Serratus Mountain
May 18, 2019
2321m
Squamish, BC
Serratus Mountain a rugged, substantial and highly visible summit on the main stretch of Tantalus Range. Despite the close proximity to the great Mt. Tantalus this peak still sees fair amount of traffic mostly because it locates right next to Jim Haberl Hut. The access to Jim Haberl Hut can be done in the purist’s fashion, one long day via Lake Lovely Water by crossing Squamish River on a tyrolean traverse, but most modern climbers, myself included, prefer to take the regularly served, 10-minute helicopter flight. From the hut the ascent of Serratus involves mostly 3rd and 4th class scrambling but I’ve heard more than a few parties running into 5th class terrain. It’s either because the route is sandbagged, or because of the route-finding challenges. The west side scramble route is irrelevant to me though as my preferred way is the north face on snow. In stable conditions the north face can be done by 300-meter, 40-45 degree snow which is something I’m more comfortable about. The north face can also be done in summer but I prefer winter or spring when the monster-sized crevasses and bergschrunds haven’t opened up yet. I also prefer to climb on snow instead of ice.
The decision among Alex, Andre and myself was spontaneous because the weather forecast wasn’t 100% promising. Alex and I agreed to hit Serratus Mtn. as soon as a 1-day window formed after our previous weekend’s multi-day trip in Whistler area. The forecast improved a little bit towards Sunday afternoon. I gave it 70% but we booked the flights anyway, which we were glad to be available at such last minute. We both emailed a bunch of friends but only Andre was on board, and the next morning we met in Squamish Airport at 6 am. The pilot told us at the last minute that a local legend would fly with us. This certainly made my day because I wasn’t expecting to share a trip with someone that I had only been admiring on Facebook. The weather was overcast when we drove northwards into Squamish but the clouds were clearing and the pilot said the flight to Jim Haberl Hut would have no problem.

North Face of Serratus Mountain from Jim Haberl Hut. GPX DL
A while later we were dropped at the hut. Alex and Andre decided to ski instead of snowshoe but I only had one choice. To access the north face we had to lose over 100 m elevation so I went ahead plodding on snowshoes. Alex and Andre caught up and past me in no time and we regrouped at the bottom of the face. It appeared that the whole lower face had slid in the last several days. This meant our climbing would be safer, but the size of those debris was humbling. There would be no chance of survival if getting caught in that.

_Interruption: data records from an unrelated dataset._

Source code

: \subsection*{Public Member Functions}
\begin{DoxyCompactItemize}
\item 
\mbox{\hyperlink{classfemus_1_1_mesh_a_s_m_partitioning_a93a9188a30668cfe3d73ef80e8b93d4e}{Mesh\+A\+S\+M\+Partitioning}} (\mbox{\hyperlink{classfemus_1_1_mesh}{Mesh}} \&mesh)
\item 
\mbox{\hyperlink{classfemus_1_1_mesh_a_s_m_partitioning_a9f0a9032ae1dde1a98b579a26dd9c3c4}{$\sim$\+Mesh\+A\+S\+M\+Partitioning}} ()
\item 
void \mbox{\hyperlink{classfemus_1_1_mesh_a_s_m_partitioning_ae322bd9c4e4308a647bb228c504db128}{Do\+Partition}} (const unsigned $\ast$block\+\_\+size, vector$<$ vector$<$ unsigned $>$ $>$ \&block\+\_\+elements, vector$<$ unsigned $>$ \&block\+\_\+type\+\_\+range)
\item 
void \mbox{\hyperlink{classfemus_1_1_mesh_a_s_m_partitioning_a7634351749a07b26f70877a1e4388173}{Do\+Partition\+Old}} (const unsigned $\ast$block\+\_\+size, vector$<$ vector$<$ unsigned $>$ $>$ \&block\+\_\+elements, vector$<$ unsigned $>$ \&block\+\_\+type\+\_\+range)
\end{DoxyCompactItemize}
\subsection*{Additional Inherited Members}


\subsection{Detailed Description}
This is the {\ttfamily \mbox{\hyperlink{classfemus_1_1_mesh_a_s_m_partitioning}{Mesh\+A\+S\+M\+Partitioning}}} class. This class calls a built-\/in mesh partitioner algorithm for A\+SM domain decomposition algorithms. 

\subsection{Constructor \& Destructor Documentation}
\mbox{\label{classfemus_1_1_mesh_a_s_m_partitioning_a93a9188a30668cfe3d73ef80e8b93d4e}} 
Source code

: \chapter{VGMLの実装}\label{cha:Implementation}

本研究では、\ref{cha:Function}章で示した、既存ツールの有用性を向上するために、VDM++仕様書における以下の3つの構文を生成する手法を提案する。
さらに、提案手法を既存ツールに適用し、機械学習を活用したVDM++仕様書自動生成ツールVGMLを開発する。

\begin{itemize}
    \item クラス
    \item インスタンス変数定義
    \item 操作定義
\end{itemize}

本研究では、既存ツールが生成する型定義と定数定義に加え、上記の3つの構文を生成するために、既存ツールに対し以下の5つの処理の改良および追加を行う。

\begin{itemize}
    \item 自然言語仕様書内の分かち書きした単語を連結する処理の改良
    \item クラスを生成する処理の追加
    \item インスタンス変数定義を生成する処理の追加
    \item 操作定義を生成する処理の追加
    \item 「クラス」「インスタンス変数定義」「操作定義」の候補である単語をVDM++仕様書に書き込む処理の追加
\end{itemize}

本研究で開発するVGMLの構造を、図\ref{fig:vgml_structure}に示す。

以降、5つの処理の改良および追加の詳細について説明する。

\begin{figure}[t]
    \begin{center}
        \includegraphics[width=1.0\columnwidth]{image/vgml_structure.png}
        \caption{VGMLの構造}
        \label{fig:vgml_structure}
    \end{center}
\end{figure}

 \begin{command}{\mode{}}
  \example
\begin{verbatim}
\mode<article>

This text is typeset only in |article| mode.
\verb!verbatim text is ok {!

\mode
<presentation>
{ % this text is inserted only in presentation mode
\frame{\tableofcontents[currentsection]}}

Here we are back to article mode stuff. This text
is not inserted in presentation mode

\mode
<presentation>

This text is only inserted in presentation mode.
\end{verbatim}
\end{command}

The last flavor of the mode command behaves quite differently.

After a bit of post-holing we hit the harder surface and over 100 vertical meters of continuous, 40-degree front-pointing that made us glad to have an ice tool. The transition onto the bench had a section of steep (45+ degrees) and soft snow, but once onto the upper bench the condition improved again and the grade eased off to around 35 degrees.
We took turn breaking trail in the breakable crust but in short time the grade picked up to around 45 degrees again. The summit wasn’t far away but the exposure picked up and we also needed to be cautious about the cornices dangling on the left side, that we couldn’t tell where the boundaries were. Once the steeps were eventually over we traversed the easy summit ridge to the highest point, with fabulous views towards all directions. We texted a bunch of friends who missed out this trip for whatever reasons with pictures of Mt. Tantalus and The Rest Tusk and Alpha Mountain.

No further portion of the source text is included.